Setup
You'll need Git installed and a GitHub account. Then pick a scratch directory:
mkdir hello-sof-ai && cd hello-sof-ai
git init
That creates a hidden .git/ directory — the beating heart of your repo.
Make a change
Create a file:
echo "# Hello, sof.ai" > README.md
Now check the repo's status:
git status
Git tells you README.md is untracked. Git only tracks files you tell it
to.
Stage, commit, push
git add README.md
git commit -m "Add README"
Congratulations — you have a commit. Inspect it:
git log
You'll see your commit with a hash, your name, a date, and the message.

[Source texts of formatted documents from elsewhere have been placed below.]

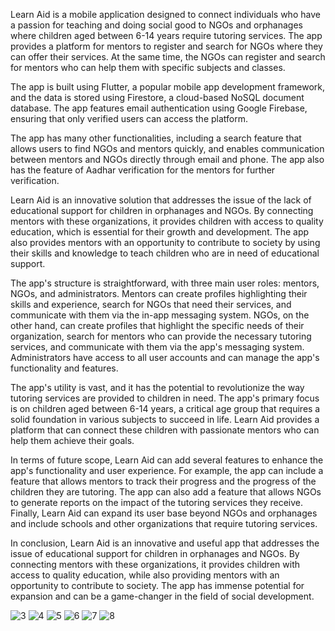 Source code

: Learn Aid is a mobile application designed to connect individuals who have a passion for teaching and doing social good to NGOs and orphanages where children aged between 6-14 years require tutoring services. The app provides a platform for mentors to register and search for NGOs where they can offer their services. At the same time, the NGOs can register and search for mentors who can help them with specific subjects and classes.

The app is built using Flutter, a popular mobile app development framework, and the data is stored using Firestore, a cloud-based NoSQL document database. The app features email authentication using Google Firebase, ensuring that only verified users can access the platform. 

The app has many other functionalities, including a search feature that allows users to find NGOs and mentors quickly, and enables communication between mentors and NGOs directly through email and phone. The app also has the feature of Aadhar verification for the mentors for further verification.

Learn Aid is an innovative solution that addresses the issue of the lack of educational support for children in orphanages and NGOs. By connecting mentors with these organizations, it provides children with access to quality education, which is essential for their growth and development. The app also provides mentors with an opportunity to contribute to society by using their skills and knowledge to teach children who are in need of educational support.

The app's structure is straightforward, with three main user roles: mentors, NGOs, and administrators. Mentors can create profiles highlighting their skills and experience, search for NGOs that need their services, and communicate with them via the in-app messaging system. NGOs, on the other hand, can create profiles that highlight the specific needs of their organization, search for mentors who can provide the necessary tutoring services, and communicate with them via the app's messaging system. Administrators have access to all user accounts and can manage the app's functionality and features.

The app's utility is vast, and it has the potential to revolutionize the way tutoring services are provided to children in need. The app's primary focus is on children aged between 6-14 years, a critical age group that requires a solid foundation in various subjects to succeed in life. Learn Aid provides a platform that can connect these children with passionate mentors who can help them achieve their goals.

In terms of future scope, Learn Aid can add several features to enhance the app's functionality and user experience. For example, the app can include a feature that allows mentors to track their progress and the progress of the children they are tutoring. The app can also add a feature that allows NGOs to generate reports on the impact of the tutoring services they receive. Finally, Learn Aid can expand its user base beyond NGOs and orphanages and include schools and other organizations that require tutoring services.

In conclusion, Learn Aid is an innovative and useful app that addresses the issue of educational support for children in orphanages and NGOs. By connecting mentors with these organizations, it provides children with access to quality education, while also providing mentors with an opportunity to contribute to society. The app has immense potential for expansion and can be a game-changer in the field of social development.

![3](https://github.com/DiyaSingla/Learn-Aid/assets/99676077/e34fa48f-865e-4af4-a2d6-e5aa990494c8)
![4](https://github.com/DiyaSingla/Learn-Aid/assets/99676077/2e277933-6318-427d-8ce5-16f7d0da70db)
![5](https://github.com/DiyaSingla/Learn-Aid/assets/99676077/08c13951-565d-4392-96e5-dc3388d99072)
![6](https://github.com/DiyaSingla/Learn-Aid/assets/99676077/527ea6c0-d544-4a45-b93f-07ea8406d946)
![7](https://github.com/DiyaSingla/Learn-Aid/assets/99676077/4939132c-7c23-458f-bdf2-b63e84687a4a)
![8](https://github.com/DiyaSingla/Learn-Aid/assets/99676077/4fc1124f-add4-42ca-83bf-b373cf1a8352)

To push to GitHub, create a repo on github.com, then:
git remote add origin https://github.com/<you>/hello-sof-ai.git
git branch -M main
git push -u origin main
What just happened
Three things live in Git at all times:
- Working tree — the files you actually edit.
- Staging area (index) — a list of changes you've said "I want to include these in the next commit."
- Repository history — the immutable chain of commits.
git add moves things from the working tree to the staging area.
git commit turns the staging area into a new snapshot in history.
git push sends new snapshots to a remote (like GitHub).
Exercise
Ask the AI tutor: "What's the difference between git add . and git add -A? Is one safer?"
Then try it yourself. Make two files, add one, commit, and see what happens.
The habit to build: commit often, with messages that say why, not what. A good commit message completes the sentence "This commit will…".